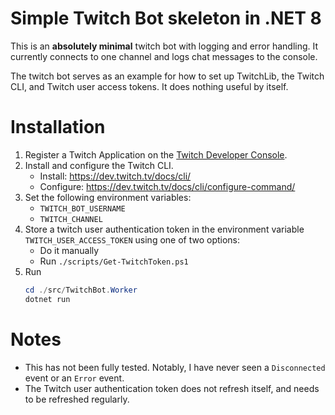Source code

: # Simple Twitch Bot skeleton in .NET 8

This is an **absolutely minimal** twitch bot with logging and error handling. It currently connects to one channel and logs chat messages to the console.

The twitch bot serves as an example for how to set up TwitchLib, the Twitch CLI, and Twitch user access tokens. It does nothing useful by itself.

# Installation

1. Register a Twitch Application on the [Twitch Developer Console](https://dev.twitch.tv/console/apps).
2. Install and configure the Twitch CLI.
    - Install: https://dev.twitch.tv/docs/cli/
    - Configure: https://dev.twitch.tv/docs/cli/configure-command/
3. Set the following environment variables:
    - `TWITCH_BOT_USERNAME`
    - `TWITCH_CHANNEL`
4. Store a twitch user authentication token in the environment variable `TWITCH_USER_ACCESS_TOKEN` using one of two options:
    - Do it manually
    - Run `./scripts/Get-TwitchToken.ps1`
5. Run
    ``` PowerShell
    cd ./src/TwitchBot.Worker
    dotnet run
    ```

# Notes

- This has not been fully tested. Notably, I have never seen a `Disconnected` event or an `Error` event.
- The Twitch user authentication token does not refresh itself, and needs to be refreshed regularly.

**EXERCISE INSTRUCTIONS**. Read the listing. Copy each line that has the word "authentication" in it.

**TASK RESPONSE**.
4. Store a twitch user authentication token in the environment variable `TWITCH_USER_ACCESS_TOKEN` using one of two options:
- The Twitch user authentication token does not refresh itself, and needs to be refreshed regularly.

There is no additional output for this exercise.